BEGIN SUPPLIED MATERIAL
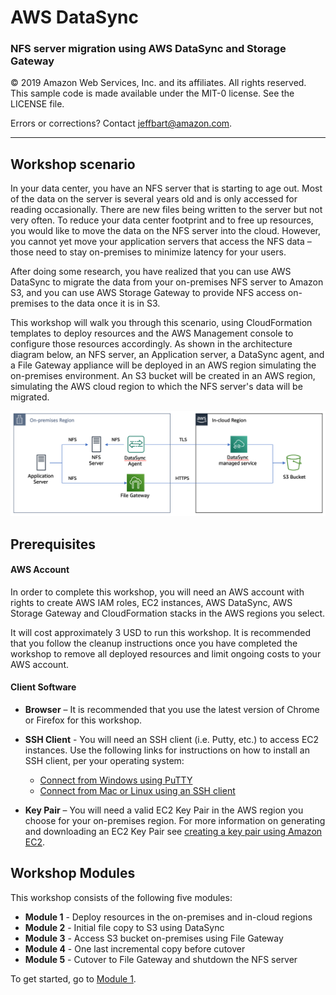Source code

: # **AWS DataSync**

### NFS server migration using AWS DataSync and Storage Gateway

© 2019 Amazon Web Services, Inc. and its affiliates. All rights reserved.
This sample code is made available under the MIT-0 license. See the LICENSE file.

Errors or corrections? Contact [jeffbart@amazon.com](mailto:jeffbart@amazon.com).

---

## Workshop scenario

In your data center, you have an NFS server that is starting to age out.  Most of the data on the server is several years old and is only accessed for reading occasionally.  There are new files being written to the server but not very often.  To reduce your data center footprint and to free up resources, you would like to move the data on the NFS server into the cloud.  However, you cannot yet move your application servers that access the NFS data – those need to stay on-premises to minimize latency for your users.

After doing some research, you have realized that you can use AWS DataSync to migrate the data from your on-premises NFS server to Amazon S3, and you can use AWS Storage Gateway to provide NFS access on-premises to the data once it is in S3.

This workshop will walk you through this scenario, using CloudFormation templates to deploy resources and the AWS Management console to configure those resources accordingly.  As shown in the architecture diagram below, an NFS server, an Application server, a DataSync agent, and a File Gateway appliance will be deployed in an AWS region simulating the on-premises environment.  An S3 bucket will be created in an AWS region, simulating the AWS cloud region to which the NFS server&#39;s data will be migrated.

![](images/fullarch.png)

## Prerequisites

#### AWS Account

In order to complete this workshop, you will need an AWS account with rights to create AWS IAM roles, EC2 instances, AWS DataSync, AWS Storage Gateway and CloudFormation stacks in the AWS regions you select.

It will cost approximately 3 USD to run this workshop.  It is recommended that you follow the cleanup instructions once you have completed the workshop to remove all deployed resources and limit ongoing costs to your AWS account.

#### Client Software

- **Browser**  – It is recommended that you use the latest version of Chrome or Firefox for this workshop.

- **SSH Client**  - You will need an SSH client (i.e. Putty, etc.) to access EC2 instances.  Use the following links for instructions on how to install an SSH client, per your operating system:
  - [Connect from Windows using PuTTY](https://docs.aws.amazon.com/quickstarts/latest/vmlaunch/step-2-connect-to-instance.html#putty)
  - [Connect from Mac or Linux using an SSH client](https://docs.aws.amazon.com/quickstarts/latest/vmlaunch/step-2-connect-to-instance.html#sshclient)


- **Key Pair**  – You will need a valid EC2 Key Pair in the AWS region you choose for your on-premises region. For more information on generating and downloading an EC2 Key Pair  see [creating a key pair using Amazon EC2](http://docs.aws.amazon.com/AWSEC2/latest/UserGuide/ec2-key-pairs.html#having-ec2-create-your-key-pair).

## Workshop Modules

This workshop consists of the following five modules:

- **Module 1**  - Deploy resources in the on-premises and in-cloud regions
- **Module 2** - Initial file copy to S3 using DataSync
- **Module 3**  - Access S3 bucket on-premises using File Gateway
- **Module 4**  - One last incremental copy before cutover
- **Module 5** - Cutover to File Gateway and shutdown the NFS server

To get started, go to [Module 1](../module1/README.md).
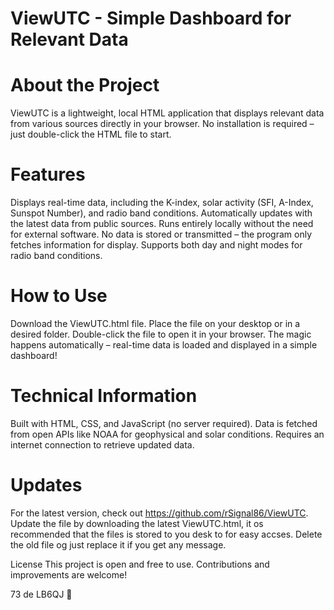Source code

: # ViewUTC - Simple Dashboard for Relevant Data

# About the Project
ViewUTC is a lightweight, local HTML application that displays relevant data from various sources directly in your browser. No installation is required – just double-click the HTML file to start.

# Features
Displays real-time data, including the K-index, solar activity (SFI, A-Index, Sunspot Number), and radio band conditions.
Automatically updates with the latest data from public sources.
Runs entirely locally without the need for external software.
No data is stored or transmitted – the program only fetches information for display.
Supports both day and night modes for radio band conditions.

# How to Use
Download the ViewUTC.html file.
Place the file on your desktop or in a desired folder.
Double-click the file to open it in your browser.
The magic happens automatically – real-time data is loaded and displayed in a simple dashboard!

# Technical Information
Built with HTML, CSS, and JavaScript (no server required).
Data is fetched from open APIs like NOAA for geophysical and solar conditions.
Requires an internet connection to retrieve updated data.

# Updates
For the latest version, check out https://github.com/rSignal86/ViewUTC. Update the file by downloading the latest ViewUTC.html, it os recommended that the files is stored to you desk to for easy accses. Delete the old file og just replace it if you get any message.

License
This project is open and free to use. Contributions and improvements are welcome!

73 de LB6QJ 🚀
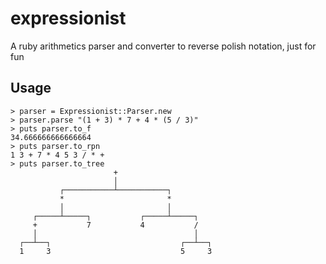 expressionist
=============

A ruby arithmetics parser and converter to reverse polish notation, just for fun

Usage
-----

    > parser = Expressionist::Parser.new
    > parser.parse "(1 + 3) * 7 + 4 * (5 / 3)"
    > puts parser.to_f
    34.666666666666664
    > puts parser.to_rpn
    1 3 + 7 * 4 5 3 / * +
    > puts parser.to_tree
                           +
                           │
               ┌───────────┴───────────┐
               *                       *
               │                       │
         ┌─────┴─────┐           ┌─────┴─────┐
         +           7           4           /
         │                                   │
      ┌──┴──┐                             ┌──┴──┐
      1     3                             5     3
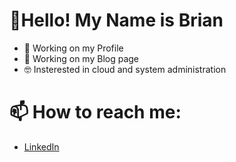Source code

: # 👋Hello! My Name is Brian 

- 🔨 Working on my Profile 
- 🔨 Working on my Blog page 
- 🤓 Insterested in cloud and system administration 


# 📫 How to reach me:

- [LinkedIn](https://www.linkedin.com/in/brian-dawi/)

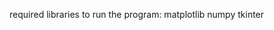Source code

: 

required libraries to run the program: matplotlib
                                       numpy
                                       tkinter
                                       

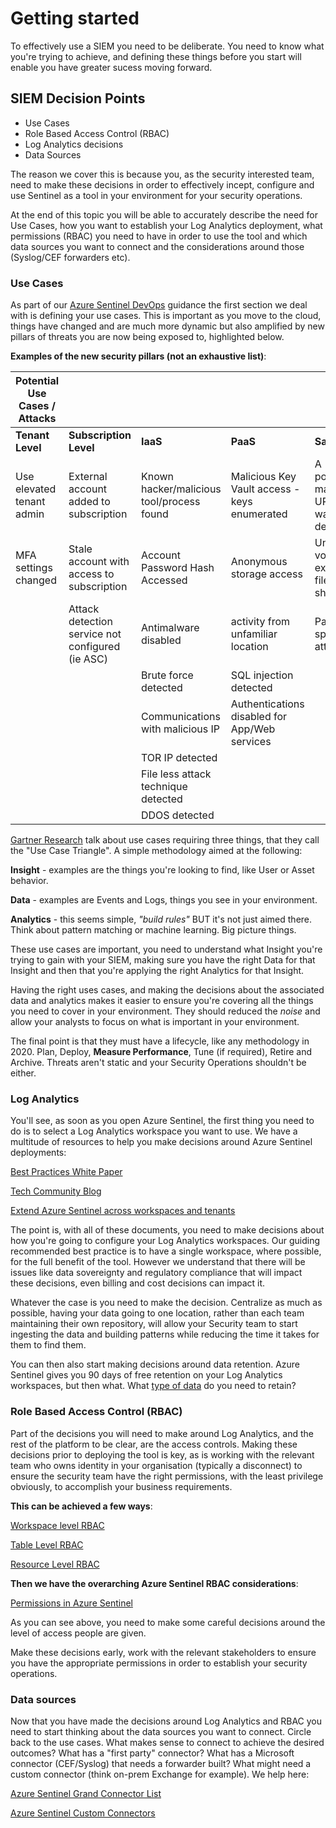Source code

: # Getting started

To effectively use a SIEM you need to be deliberate. You need to know what you're trying to achieve, and defining these things before you start will enable you have greater sucess moving forward. 

## SIEM Decision Points

* Use Cases
* Role Based Access Control (RBAC)
* Log Analytics decisions
* Data Sources

The reason we cover this is because you, as the security interested team, need to make these decisions in order to effectively incept, configure and use Sentinel as a tool in your environment for your security operations.

At the end of this topic you will be able to accurately describe the need for Use Cases, how you want to establish your Log Analytics deployment, what permissions (RBAC) you need to have in order to use the tool and which data sources you want to connect and the considerations around those (Syslog/CEF forwarders etc).

### Use Cases

As part of our [Azure Sentinel DevOps](https://techcommunity.microsoft.com/t5/azure-sentinel/accelerate-your-azure-sentinel-deployment-with-this-azure-devops/ba-p/1449414) guidance the first section we deal with is defining your use cases. This is important as you move to the cloud, things have changed and are much more dynamic but also amplified by new pillars of threats you are now being exposed to, highlighted below.

**Examples of the new security pillars (not an exhaustive list)**:

| **Potential Use Cases / Attacks** |   |   |   | |
| --- | --- | --- | --- | --- |
| **Tenant Level** | **Subscription Level** | **IaaS** | **PaaS** | **SaaS** |
| Use elevated tenant admin | External account added to subscription | Known hacker/malicious tool/process found | Malicious Key Vault access - keys enumerated | A potentially malicious URL click was detected |
| MFA settings changed | Stale account with access to subscription | Account Password Hash Accessed | Anonymous storage access | Unusual volume of external file sharing |
|   | Attack detection service not configured (ie ASC) | Antimalware disabled | activity from unfamiliar location | Password spray attack |
|   |   | Brute force detected | SQL injection detected |   |
|   |   | Communications with malicious IP | Authentications disabled for App/Web services |   |
|   |   | TOR IP detected |   |   |
|   |   | File less attack technique detected |   |   |
|   |   | DDOS detected |   |   |

[Gartner Research](https://www.gartner.com/en/documents/3950486/how-to-build-security-use-cases-for-your-siem) talk about use cases requiring three things, that they call the "Use Case Triangle". A simple methodology aimed at the following:

**Insight** - examples are the things you're looking to find, like User or Asset behavior.

**Data** - examples are Events and Logs, things you see in your environment.

**Analytics** - this seems simple, *"build rules"* BUT it's not just aimed there. Think about pattern matching or machine learning. Big picture things.

These use cases are important, you need to understand what Insight you're trying to gain with your SIEM, making sure you have the right Data for that Insight and then that you're applying the right Analytics for that Insight.

Having the right uses cases, and making the decisions about the associated data and analytics makes it easier to ensure you're covering all the things you need to cover in your environment. They should reduced the *noise* and allow your analysts to focus on what is important in your environment.

The final point is that they must have a lifecycle, like any methodology in 2020. Plan, Deploy, **Measure Performance**, Tune (if required), Retire and Archive. Threats aren't static and your Security Operations shouldn't be either.

### Log Analytics

You'll see, as soon as you open Azure Sentinel, the first thing you need to do is to select a Log Analytics workspace you want to use. We have a multitude of resources to help you make decisions around Azure Sentinel deployments:

[Best Practices White Paper](https://www.microsoft.com/security/blog/wp-content/uploads/2020/07/Azure-Sentinel-whitepaper.pdf)

[Tech Community Blog](https://techcommunity.microsoft.com/t5/azure-sentinel/best-practices-for-designing-an-azure-sentinel-or-azure-security/ba-p/832574)

[Extend Azure Sentinel across workspaces and tenants](https://docs.microsoft.com/en-us/azure/sentinel/extend-sentinel-across-workspaces-tenants)

The point is, with all of these documents, you need to make decisions about how you're going to configure your Log Analytics workspaces. Our guiding recommended best practice is to have a single workspace, where possible, for the full benefit of the tool. However we understand that there will be issues like data sovereignty and regulatory compliance that will impact these decisions, even billing and cost decisions can impact it.

Whatever the case is you need to make the decision. Centralize as much as possible, having your data going to one location, rather than each team maintaining their own repository, will allow your Security team to start ingesting the data and building patterns while reducing the time it takes for them to find them.

You can then also start making decisions around data retention. Azure Sentinel gives you 90 days of free retention on your Log Analytics workspaces, but then what. What [type of data](https://techcommunity.microsoft.com/t5/azure-sentinel/new-per-data-type-retention-is-now-available-for-azure-sentinel/ba-p/917316) do you need to retain?

### Role Based Access Control (RBAC)

Part of the decisions you will need to make around Log Analytics, and the rest of the platform to be clear, are the access controls. Making these decisions prior to deploying the tool is key, as is working with the relevant team who owns identity in your organisation (typically a disconnect) to ensure the security team have the right permissions, with the least privilege obviously, to accomplish your business requirements.

**This can be achieved a few ways**:

[Workspace level RBAC](https://docs.microsoft.com/en-us/azure/azure-monitor/platform/manage-access#configure-access-control-mode)

[Table Level RBAC](https://docs.microsoft.com/en-us/azure/azure-monitor/platform/manage-access#table-level-rbac)

[Resource Level RBAC](https://docs.microsoft.com/en-us/azure/azure-monitor/platform/design-logs-deployment#access-mode)

**Then we have the overarching Azure Sentinel RBAC considerations**:

[Permissions in Azure Sentinel](https://docs.microsoft.com/en-us/azure/sentinel/roles)

As you can see above, you need to make some careful decisions around the level of access people are given.

Make these decisions early, work with the relevant stakeholders to ensure you have the appropriate permissions in order to establish your security operations.

### Data sources

Now that you have made the decisions around Log Analytics and RBAC you need to start  thinking about the data sources you want to connect. Circle back to the use cases. What makes sense to connect to achieve the desired outcomes? What has a "first party" connector? What has a Microsoft connector (CEF/Syslog) that needs a forwarder built? What might need a custom connector (think on-prem Exchange for example). We help here:

[Azure Sentinel Grand Connector List](https://docs.microsoft.com/en-us/azure/sentinel/roles)

[Azure Sentinel Custom Connectors](https://techcommunity.microsoft.com/t5/azure-sentinel/azure-sentinel-creating-custom-connectors/ba-p/864060)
END SUPPLIED MATERIAL
- [AIM OF THE TASK] Beginning with the line that has "These use cases" and ending with the line that has "### Log Analytics", set down the lines above exactly and include no others.

- [ANSWER FOR THE TASK]
These use cases are important, you need to understand what Insight you're trying to gain with your SIEM, making sure you have the right Data for that Insight and then that you're applying the right Analytics for that Insight.

Having the right uses cases, and making the decisions about the associated data and analytics makes it easier to ensure you're covering all the things you need to cover in your environment. They should reduced the *noise* and allow your analysts to focus on what is important in your environment.

The final point is that they must have a lifecycle, like any methodology in 2020. Plan, Deploy, **Measure Performance**, Tune (if required), Retire and Archive. Threats aren't static and your Security Operations shouldn't be either.

### Log Analytics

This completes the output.